Women of the Bible:  Deborah

I find Deborah fascinating because in the ancient Israeli male-dominated society, she was highly esteemed. She was known for her wisdom, intelligence & courage.  Deborah was a prophet in Israel before there were kings ruling.   They were the  loosely joined 12 tribes of Israel.  At that time, the Israelites were led by “judges.”

       We remember the often used Old Testament phrase that the Israelites repeatedly “did what was evil in the sight of the Lord.” They were oppressed by stronger nations and sometimes adopted their ways. Their morality was greatly suspect.  As a prophet, Deborah was trusted to speak God’s words to the people, calling them back to God and morality.  She was extremely unusual for a woman in that era.

       Under a tree, in a high traffic area, Deborah carried out the office of judge to which God called her. People traveled to her for advice and guidance.  She was also an advisor to the military.  In fact, Barak, the Israelite army commander, told her he would not go into battle against the strength of the Canaanite army which threatened them, if she did not go with them. She did go with them and was the one to receive the glory and honor when they defeated the Canaanites.

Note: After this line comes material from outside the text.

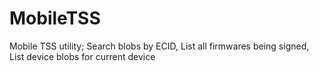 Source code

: MobileTSS
=========

Mobile TSS utility; Search blobs by ECID, List all firmwares being signed, List device blobs for current device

We read of the unabashedly positive treatment of a female character during a time when women were silent and in the home.  Down through the ages, too many commentators tried to explain away her significance by saying, for example, that the men were weak at the time so a woman had to take on a usual male role.  But Scripture doesn’t say that.  It acknowledges Deborah for her spiritedness,  strength and wisdom.  A good sermon title for the story of Deborah may be “Awaken the Sleeping Ones.”  Rather than reinforce stereotypes, we Christians should embrace woman’s’ roles in the church.

        For an exceedingly long time, I’ve been inspired by the strength of women in the Bible.  They helped to shape my strength as a minister, as a pastor, called by God to lead God’s people by preaching and teaching, by caring and comforting, by listening and assisting.  I will forever be grateful for my time as a minister in God’s service to people in the two churches I served over my time in pastoral ministry.  I thank Paris Presbyterian Church for a wonderful ministry with them.  May all the people, of whom are called into leadership service in the Lord’s name, be empowered to do God’s work and follow God’s way.

–Prairie Press PMF article week of 10-16-23, Rev. Laurie Williams, retired from The Presbyterian Church, Paris.